:: TASK BRIEF ::
All that should come back is the lines of the data below from the one containing "Se una funzione" to the one containing "possibile utilizzare la", inclusive, exactly as they stand.

◇ ◇ ◇

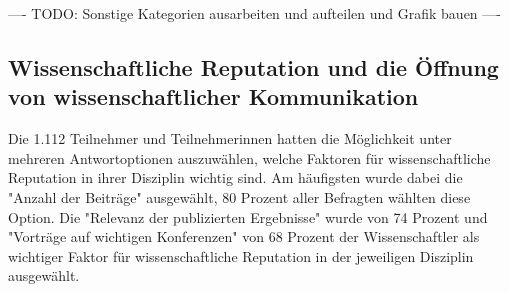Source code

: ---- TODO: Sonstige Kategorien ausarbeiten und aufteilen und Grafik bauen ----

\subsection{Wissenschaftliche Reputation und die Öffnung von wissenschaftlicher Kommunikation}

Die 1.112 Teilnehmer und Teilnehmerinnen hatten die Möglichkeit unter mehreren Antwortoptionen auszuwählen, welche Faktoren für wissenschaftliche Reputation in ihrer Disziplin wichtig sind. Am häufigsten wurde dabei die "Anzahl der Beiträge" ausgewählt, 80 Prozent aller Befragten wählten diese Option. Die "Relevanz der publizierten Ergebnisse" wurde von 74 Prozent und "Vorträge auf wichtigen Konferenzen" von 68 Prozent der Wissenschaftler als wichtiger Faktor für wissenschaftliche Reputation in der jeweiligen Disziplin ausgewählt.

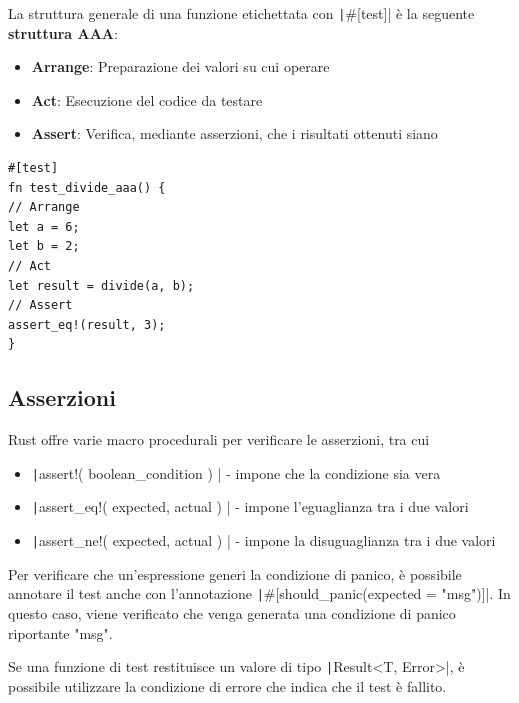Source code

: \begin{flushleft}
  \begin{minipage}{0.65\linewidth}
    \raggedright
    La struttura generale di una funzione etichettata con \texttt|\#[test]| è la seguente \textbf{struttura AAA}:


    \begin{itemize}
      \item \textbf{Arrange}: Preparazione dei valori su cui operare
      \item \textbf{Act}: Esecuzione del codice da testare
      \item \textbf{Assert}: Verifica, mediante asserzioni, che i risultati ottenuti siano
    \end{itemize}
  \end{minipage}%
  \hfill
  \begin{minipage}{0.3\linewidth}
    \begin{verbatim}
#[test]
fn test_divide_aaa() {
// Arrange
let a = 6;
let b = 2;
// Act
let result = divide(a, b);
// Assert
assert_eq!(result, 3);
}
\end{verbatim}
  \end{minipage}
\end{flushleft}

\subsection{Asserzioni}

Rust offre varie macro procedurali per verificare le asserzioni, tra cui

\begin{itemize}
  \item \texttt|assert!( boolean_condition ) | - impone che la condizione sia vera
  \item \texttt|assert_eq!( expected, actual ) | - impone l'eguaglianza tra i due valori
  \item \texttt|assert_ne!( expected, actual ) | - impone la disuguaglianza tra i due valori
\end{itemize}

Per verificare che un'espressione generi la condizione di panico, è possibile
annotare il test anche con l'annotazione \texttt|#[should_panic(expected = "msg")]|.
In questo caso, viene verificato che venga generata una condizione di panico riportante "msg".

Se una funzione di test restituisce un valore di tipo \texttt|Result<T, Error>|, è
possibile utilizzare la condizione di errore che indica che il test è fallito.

◇ ◇ ◇

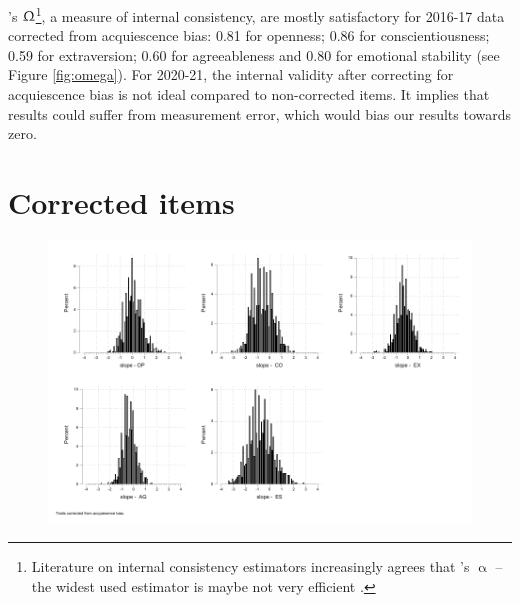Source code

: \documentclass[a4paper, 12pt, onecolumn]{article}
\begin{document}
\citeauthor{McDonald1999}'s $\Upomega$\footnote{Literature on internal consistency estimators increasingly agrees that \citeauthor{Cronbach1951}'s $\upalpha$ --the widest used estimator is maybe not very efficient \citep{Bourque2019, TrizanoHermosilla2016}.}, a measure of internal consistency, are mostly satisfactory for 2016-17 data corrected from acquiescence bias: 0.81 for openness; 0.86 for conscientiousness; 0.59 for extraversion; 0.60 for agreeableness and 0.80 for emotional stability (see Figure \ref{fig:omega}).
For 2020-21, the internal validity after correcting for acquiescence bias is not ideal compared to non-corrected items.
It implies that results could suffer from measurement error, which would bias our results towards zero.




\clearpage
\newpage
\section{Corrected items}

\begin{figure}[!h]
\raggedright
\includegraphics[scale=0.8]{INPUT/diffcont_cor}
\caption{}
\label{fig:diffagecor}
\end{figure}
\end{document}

◇ ◇ ◇

:: REPLY ::
Se una funzione di test restituisce un valore di tipo \texttt|Result<T, Error>|, è
possibile utilizzare la condizione di errore che indica che il test è fallito.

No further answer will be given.